He made The End Of The Game (1970) a month after leaving Fleetwood Mac. It’s jams, and although it lacks structure, it’s most of what I want from an album, that is ideas, free form exploration and unbridled passion. It doesn’t always have to be songs even if Peter Green was so good as a songwriter and as a singer, just hearing him noodle around on the guitar with his friends is fine by me. The other musicians are Zoot Money, legendary sixties keyboardist extraordinaire, who played with many bands from Kevin Ayers and Kevin Coyne to Alexis Corner and Eric Burdon and his own Big Roll Band. The bassist was Alex Dmochowski who played with Heavy Jelly, Aynsley Dunbar and Frank Zappa. Drummer Godfrey Maclean might have had a spell with Brian Auger (who has no Wikipedia links to any of his records, go figure?) and Nick Buck who played with Hot Tuna also on keyboards. The album is all instrumental but the CD version has four extra tracks, including Beasts Of Burden (not the Stones’ song), which Green sings. Probably considered not the greatest album by Peter Green or anybody but I love these rambling albums of that era.
His second solo album In The Skies didn’t arrive until 1979 and it’s as different to his first album as his first is to Fleetwood Mac. You can imagine people saying it’s lovely to hear his voice and guitar after nine long years although the first two tracks have Snowy White on lead guitar very much in the style of Peter Green. It’s not until A Fool No More that Green plays the solos. The album has old friend Peter Bardens on keyboards and Robin Trower’s drummer Reg Isidore with session bassist Kuma Harada. Maclean is back for a track on the drums. It’s a tentative return in a period when the music world was obsessed with Punk and New Wave and it must have sounded out of context in that climate but it has its moments, little too much bongos for my taste.
On Little Dreamer (1980) the songs are written by Green’s brother Mike. It’s very middle of the road, Chris Rea territory, it doesn’t have the raw emotion of those classic Fleetwood Mac sixties tracks but there was a lot that happened between then and now. Dave Mattacks from Fairport Convention plays drums. It’s dated by that fretless bass on the last track whereas with the amazing stuff from the sixties, the word dated doesn’t come to mind. Essence doesn’t date.

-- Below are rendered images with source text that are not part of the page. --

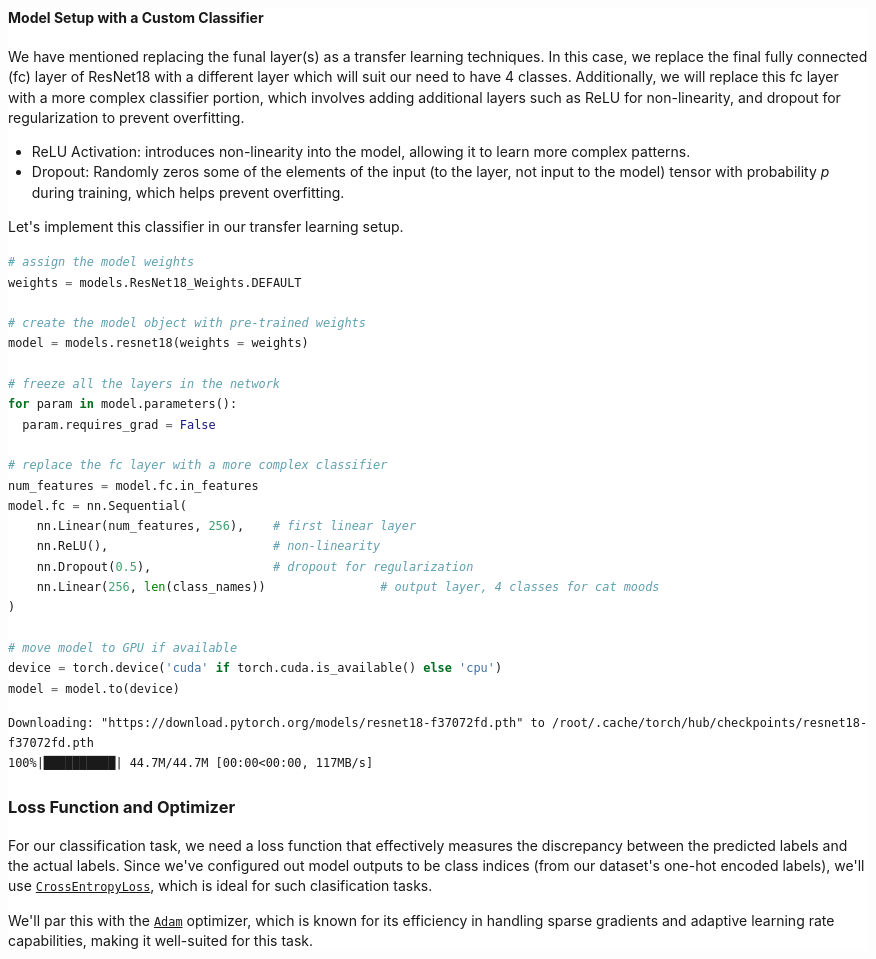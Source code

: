 #### Model Setup with a Custom Classifier

We have mentioned replacing the funal layer(s) as a transfer learning techniques. In this case, we replace the final fully connected (fc) layer of ResNet18 with a different layer which will suit our need to have 4 classes. Additionally, we will replace this fc layer with a more complex classifier portion, which involves adding additional layers such as ReLU for non-linearity, and dropout for regularization to prevent overfitting.

- ReLU Activation: introduces non-linearity into the model, allowing it to learn more complex patterns.
- Dropout: Randomly zeros some of the elements of the input (to the layer, not input to the model) tensor with probability $p$ during training, which helps prevent overfitting.

Let's implement this classifier in our transfer learning setup.


```python
# assign the model weights
weights = models.ResNet18_Weights.DEFAULT

# create the model object with pre-trained weights
model = models.resnet18(weights = weights)

# freeze all the layers in the network
for param in model.parameters():
  param.requires_grad = False

# replace the fc layer with a more complex classifier
num_features = model.fc.in_features
model.fc = nn.Sequential(
    nn.Linear(num_features, 256),    # first linear layer
    nn.ReLU(),                       # non-linearity
    nn.Dropout(0.5),                 # dropout for regularization
    nn.Linear(256, len(class_names))                # output layer, 4 classes for cat moods
)

# move model to GPU if available
device = torch.device('cuda' if torch.cuda.is_available() else 'cpu')
model = model.to(device)
```

    Downloading: "https://download.pytorch.org/models/resnet18-f37072fd.pth" to /root/.cache/torch/hub/checkpoints/resnet18-f37072fd.pth
    100%|██████████| 44.7M/44.7M [00:00<00:00, 117MB/s]
    

### Loss Function and Optimizer

For our classification task, we need a loss function that effectively measures the discrepancy between the predicted labels and the actual labels. Since we've configured out model outputs to be class indices (from our dataset's one-hot encoded labels), we'll use [`CrossEntropyLoss`](https://pytorch.org/docs/stable/generated/torch.nn.CrossEntropyLoss.html), which is ideal for such clasification tasks.

We'll par this with the [`Adam`](https://pytorch.org/docs/stable/generated/torch.optim.Adam.html) optimizer, which is known for its efficiency in handling sparse gradients and adaptive learning rate capabilities, making it well-suited for this task.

Whatcha Gonna Do? (1981) was the third album in three years. It seems that he was enjoying himself and growing in confidence but the albums stay firmly in the middle of the road genre and he doesn’t seem to know it. Mattacks returns on drums with session bass player Mo Foster. Horrible sax from Jeff Daly on the second track, The Promised Land, but again it’s the era. If this record was made in the sixties or even the seventies it would be so much better. We were entering in that sonic low period in music, unfortunately the time when Green decided to reappear. What happened to the Blues? How did it get taken over by well-cut suits (thanks Eric) and engineer-producers calling the sonic shots. There’s no edge, there’s only smooth well-dressed guitars, polished with expensive cloths, recorded in studios that look more like spas than places of creativity. Ideas don’t spring from manicured furniture and in-house catering. All the last three albums are produced by Peter Vernon-Kell but who is he? PVK was a late seventies record label that managed to have no success at all with anything, picking dodgy middle of the road acts with commercial aspirations for their stable. One of their artists, The Singing Postman, had a single called Fertilizing Lisa. So, one wonders if with his comeback if Peter Green got in with the wrong crowd, yes he did.
White Sky came in 1982 after he had escaped from Peter Vernon-Kell and PVK. Reg Isidore is back on drums and it’s definitely better but it’s music for the supper clubs. It didn’t have to be this way but then working with Green’s mental health issues might have made it hard and the fact that he was in there doing it at all was something. Better sounds on this record, it doesn’t sound like it’s produced by someone with expensive socks.
Kolors (1983) is the last of this run of albums. Later, after another hiatus, he formed Peter Green’s Splinter Group and he made a lot of records between 1997 and 2003, none of which I’ve heard. It seems he stopped recording his own records around then. He has made lots of guest appearances over the years. He died yesterday aged 73. RIP Peter Green, condolences to friends and family.
Song Of The Day is Supernatural by John Mayall’s Blues Breakers featuring Peter Green on guitar from the album A Hard Road, released in 1967.
Black Magic Woman by Fleetwood Mac with Peter Green and Danny Kirwan live at Boston Tea Party 1970:
Oh Well by Fleetwood Mac with Peter Green, Danny Kirwan and Jeremy Spencer. Live in 1969 on Monster Mash and introduced by Alan Price and his Geordie accent:
Man Of The World by Fleetwood Mac with Peter Green, Danny Kirwan and Jeremy Spencer live on Beat Club in Germany 1969:
When Peter Green gave up the music biz in the seventies he decided that his famous ’59 Gibson Les Paul should go to a good home and he chose the late Gary Moore as the place where the instrument would be properly appreciated. (It eventually found its way into the hands of Kirk Hammett from Metallica who bought it for around a million dollars.)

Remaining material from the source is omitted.